# AWSDeployer
Collection of some scripts to automate AWS Lambda deployments. They are useful for quick development and deployment of AWS Lambda functions and layers, as well as a REST API Gateway integration.
Just set your working directory, your __awsdeployer__ configs and you should be good to focus on actual development.
Currently only supporting Python lambda functions.
---
## Lambda Deployer
Easily deploy Lambda functions and their layers.
### Usage
These scripts assume a working directory like that of sample_lambda:
* `awsdeployer.ini` file with your secrets (see sample file)

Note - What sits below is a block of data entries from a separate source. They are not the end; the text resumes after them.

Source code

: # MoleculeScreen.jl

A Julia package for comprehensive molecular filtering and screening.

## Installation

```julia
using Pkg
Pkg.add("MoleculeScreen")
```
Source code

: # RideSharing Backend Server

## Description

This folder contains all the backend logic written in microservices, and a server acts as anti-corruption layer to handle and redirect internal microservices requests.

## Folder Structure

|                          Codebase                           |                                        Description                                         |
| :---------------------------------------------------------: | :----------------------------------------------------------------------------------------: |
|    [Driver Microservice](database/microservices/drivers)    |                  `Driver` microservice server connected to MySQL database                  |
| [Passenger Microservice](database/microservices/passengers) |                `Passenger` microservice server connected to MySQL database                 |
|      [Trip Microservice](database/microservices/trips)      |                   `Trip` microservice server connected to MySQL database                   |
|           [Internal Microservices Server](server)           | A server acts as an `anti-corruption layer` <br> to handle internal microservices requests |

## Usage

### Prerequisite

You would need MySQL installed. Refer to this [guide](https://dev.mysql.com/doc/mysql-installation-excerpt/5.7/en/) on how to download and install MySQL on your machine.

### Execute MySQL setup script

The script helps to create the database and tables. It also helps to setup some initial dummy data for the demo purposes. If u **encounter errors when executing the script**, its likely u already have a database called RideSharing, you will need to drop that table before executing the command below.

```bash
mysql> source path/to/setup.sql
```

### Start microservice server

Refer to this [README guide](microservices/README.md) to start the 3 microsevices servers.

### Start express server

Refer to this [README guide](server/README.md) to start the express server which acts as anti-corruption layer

* `awsdeployer_lambda.json` with your layer and function configurations
* `function_name.py` files, one for each of your Lambda functions
The executable is `lambda`, which accepts the following commands:
* `$ lambda layer <layer-name>`: deploy layer "layer-name" into AWS (requires docker to build)
* `$ lambda config [<function-name>]`: update all function configs in AWS (specify a function name to only update that function's configs); non-existing functions are created (default Lambda IAM permissions)

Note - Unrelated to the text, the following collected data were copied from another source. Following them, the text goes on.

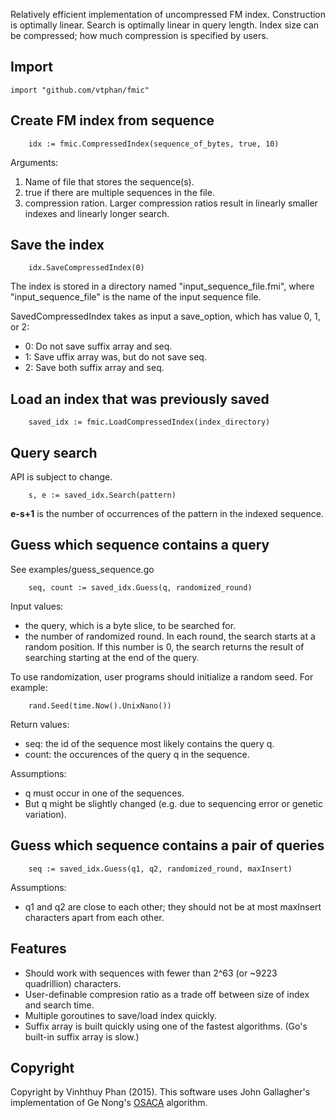 Relatively efficient implementation of uncompressed FM index.  Construction is optimally linear.  Search is optimally linear in query length.  Index size can be compressed; how much compression is specified by users.

## Import

```
import "github.com/vtphan/fmic"
```

## Create FM index from sequence

```
	idx := fmic.CompressedIndex(sequence_of_bytes, true, 10)
```

Arguments:

1. Name of file that stores the sequence(s).
2. true if there are multiple sequences in the file.
3. compression ration. Larger compression ratios result in linearly smaller indexes and linearly longer search.

## Save the index

```
	idx.SaveCompressedIndex(0)
```

The index is stored in a directory named "input_sequence_file.fmi", where "input_sequence_file" is the name of the input sequence file.

SavedCompressedIndex takes as input a save_option, which has value 0, 1, or 2:

- 0: Do not save suffix array and seq.
- 1: Save uffix array was, but do not save seq.
- 2: Save both suffix array and seq.

## Load an index that was previously saved

```
	saved_idx := fmic.LoadCompressedIndex(index_directory)
```

## Query search

API is subject to change.

```
	s, e := saved_idx.Search(pattern)
```
**e-s+1** is the number of occurrences of the pattern in the indexed sequence.


## Guess which sequence contains a query

See examples/guess_sequence.go

```
	seq, count := saved_idx.Guess(q, randomized_round)
```

Input values:
- the query, which is a byte slice, to be searched for.
- the number of randomized round.  In each round, the search starts at a random position.  If this number is 0, the search returns the result of searching starting at the end of the query.

To use randomization, user programs should initialize a random seed.  For example:
```
	rand.Seed(time.Now().UnixNano())
```

Return values:
- seq: the id of the sequence most likely contains the query q.
- count: the occurences of the query q in the sequence.

Assumptions:

+ q must occur in one of the sequences.
+ But q might be slightly changed (e.g. due to sequencing error or genetic variation).

## Guess which sequence contains a pair of queries
```
	seq := saved_idx.Guess(q1, q2, randomized_round, maxInsert)
```

Assumptions:

+ q1 and q2 are close to each other;  they should not be at most maxInsert characters apart from each other.

## Features

- Should work with sequences with fewer than 2^63 (or ~9223 quadrillion) characters.
- User-definable compresion ratio as a trade off between size of index and search time.
- Multiple goroutines to save/load index quickly.
- Suffix array is built quickly using one of the fastest algorithms. (Go's built-in suffix array is slow.)

## Copyright

Copyright by Vinhthuy Phan (2015).  This software uses John Gallagher's implementation of Ge Nong's [OSACA](https://ge-nong.googlecode.com/files/tr-osaca-nong.pdf) algorithm.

* `$ lambda <function-name>`: if no option above is matched, the specified function has its code and configs updated **(probably the most common case)**; non-existing functions are created (default Lambda IAM permissions)
Tip: all <function-name> parameters can be replaced by a __shorthand__, which you can specify in your `awsdeployer_lambda.json`.
### Configs
* `main_file`: specify the main function file (if not present, function_name.py is assumed)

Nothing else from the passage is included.